Hans-Peter Wipplinger, Director of the Leopold Museum
Important Addition to the Permanent Presentation of German Expressionism
The work will complement the exhibits in the room devoted to German Expressionism, which has been on display since the summer at level 0 of the museum. Among the 17 works featured in this permanent presentation are further paintings by Modersohn-Becker shown as permanent loans. These paintings – both permanent loans from the collection of the Leopold Museum and from other lenders – are embedded into a selection of eminent works by exponents of German Expressionism – from Gabriele Münter and Marianne von Werefkin via Erich Heckel, Alexej von Jawlensky and Wassily Kandinsky all the way to Ernst Ludwig Kirchner, August Macke and Max Pechstein.

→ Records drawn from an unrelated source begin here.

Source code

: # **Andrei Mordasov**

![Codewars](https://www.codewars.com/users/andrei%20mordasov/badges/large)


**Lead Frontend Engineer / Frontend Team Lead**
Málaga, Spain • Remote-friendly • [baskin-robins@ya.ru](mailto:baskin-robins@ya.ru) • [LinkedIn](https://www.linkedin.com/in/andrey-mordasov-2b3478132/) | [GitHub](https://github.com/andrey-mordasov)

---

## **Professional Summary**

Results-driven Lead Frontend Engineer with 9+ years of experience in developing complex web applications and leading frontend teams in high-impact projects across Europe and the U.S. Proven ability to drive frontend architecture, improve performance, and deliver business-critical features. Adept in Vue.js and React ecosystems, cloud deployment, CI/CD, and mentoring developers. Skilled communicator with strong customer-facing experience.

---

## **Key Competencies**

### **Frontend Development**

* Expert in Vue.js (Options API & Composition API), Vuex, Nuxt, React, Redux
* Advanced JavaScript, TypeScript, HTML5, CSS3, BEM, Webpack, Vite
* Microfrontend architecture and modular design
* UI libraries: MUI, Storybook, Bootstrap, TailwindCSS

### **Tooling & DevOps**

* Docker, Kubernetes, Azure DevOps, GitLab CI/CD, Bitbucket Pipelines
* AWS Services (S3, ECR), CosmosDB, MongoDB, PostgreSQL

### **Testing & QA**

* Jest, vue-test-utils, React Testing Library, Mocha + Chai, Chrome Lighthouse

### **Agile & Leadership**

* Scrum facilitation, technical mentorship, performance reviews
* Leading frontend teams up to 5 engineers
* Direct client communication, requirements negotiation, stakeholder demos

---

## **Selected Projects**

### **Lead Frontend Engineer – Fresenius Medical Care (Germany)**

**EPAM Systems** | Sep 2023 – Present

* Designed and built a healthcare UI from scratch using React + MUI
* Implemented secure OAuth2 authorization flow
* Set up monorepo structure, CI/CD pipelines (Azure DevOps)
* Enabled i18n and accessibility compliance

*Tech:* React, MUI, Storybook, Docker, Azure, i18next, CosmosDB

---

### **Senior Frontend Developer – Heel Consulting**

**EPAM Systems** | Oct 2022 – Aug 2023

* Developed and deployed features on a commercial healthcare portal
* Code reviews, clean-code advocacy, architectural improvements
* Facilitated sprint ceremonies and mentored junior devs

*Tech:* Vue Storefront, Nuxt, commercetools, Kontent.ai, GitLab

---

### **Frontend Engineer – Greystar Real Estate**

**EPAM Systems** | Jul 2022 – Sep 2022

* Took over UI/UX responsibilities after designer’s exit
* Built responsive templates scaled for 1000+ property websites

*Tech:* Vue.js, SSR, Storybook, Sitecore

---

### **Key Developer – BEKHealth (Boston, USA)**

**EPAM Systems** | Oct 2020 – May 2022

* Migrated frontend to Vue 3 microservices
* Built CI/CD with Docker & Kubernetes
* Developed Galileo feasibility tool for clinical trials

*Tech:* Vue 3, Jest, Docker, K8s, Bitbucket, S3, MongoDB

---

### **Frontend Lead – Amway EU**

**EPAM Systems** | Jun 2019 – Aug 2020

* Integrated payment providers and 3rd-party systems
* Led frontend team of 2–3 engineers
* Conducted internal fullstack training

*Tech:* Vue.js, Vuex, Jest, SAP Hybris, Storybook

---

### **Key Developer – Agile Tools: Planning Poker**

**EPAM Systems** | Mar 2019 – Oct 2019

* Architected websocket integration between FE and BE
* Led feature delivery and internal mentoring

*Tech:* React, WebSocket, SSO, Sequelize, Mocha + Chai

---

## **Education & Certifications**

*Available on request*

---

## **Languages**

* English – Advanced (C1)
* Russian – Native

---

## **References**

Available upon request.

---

Desideratum for Austrian Museums
The Leopold Museum’s newly acquired painting by Modersohn-Becker is the only work by the artist in a public collection in Vienna, and as such is a definitive desideratum for Austrian museums. Only the Lentos Museum in Linz owns a work by the artist.
Paula Modersohn-Becker – A Life between Worpswede and Paris
The artist created numerous of her works in the North German artists’ colony Worpswede, which she had joined in 1898. The painter Otto Modersohn, whom she married three years later, was also a member of this artists’ colony. In the small village near Bremen, she created many child depictions, including the works, presented at the Leopold Museum, Elsbeth in Front of a Landscape Holding a Flower (1901) and the painting, created the same year, Three Seated Girls with Straw Hats and Flower Wreaths. Also on display is the 1903 work Seated Girl with Sheep at the Pond. The focus exhibition further includes the Portrait of an Italian Girl which Modersohn-Becker created in 1906 during her last stay in Paris. That year, she visited Maurice Denis, one of the main representatives of this artists’ group Nabis. Like him, the artist sought the “great simplicity of the form” (Paula Modersohn-Becker). A year later, in 1907, the artist died at the age of only 31, several weeks after the difficult birth of her daughter Mathilde. “Tille’s” life, by contrast, would span almost a century. She died in 1998 aged 90.
Turning Towards Female Motifs
“To the same extent to which she addressed construction aspects inherent in the image at the beginning of the avant-garde, the artist also embarked on new paths in terms of the content of her paintings. Her choice of subjects is remarkable especially for her inclination towards female motifs. Except for a few male portraits, like that of Rainer Maria Rilke and Otto Modersohn, her oeuvre is dominated by female figures, mother-and-child depictions, renderings of children and portraits of women”, as Hans-Peter Wipplinger explains in his essay Paula Modersohn-Becker. On the History of a Quest for an Artistic and Personal Identity (Hirmer Publishers, 2010). Her works, including her mother-and-child depictions, reflect the simple, rural life. The theme, which can be found predominantly in depictions of the Madonna in Christian art, was rendered by Modersohn-Becker in a human and intimate manner, symbolizing a sense of departure and a new beginning. Rather than Mary sitting enthroned with the infant Jesus, we are confronted with a plain woman, whose child, nestled on her lap, is looking at the world with a mixture of curiosity and apprehension.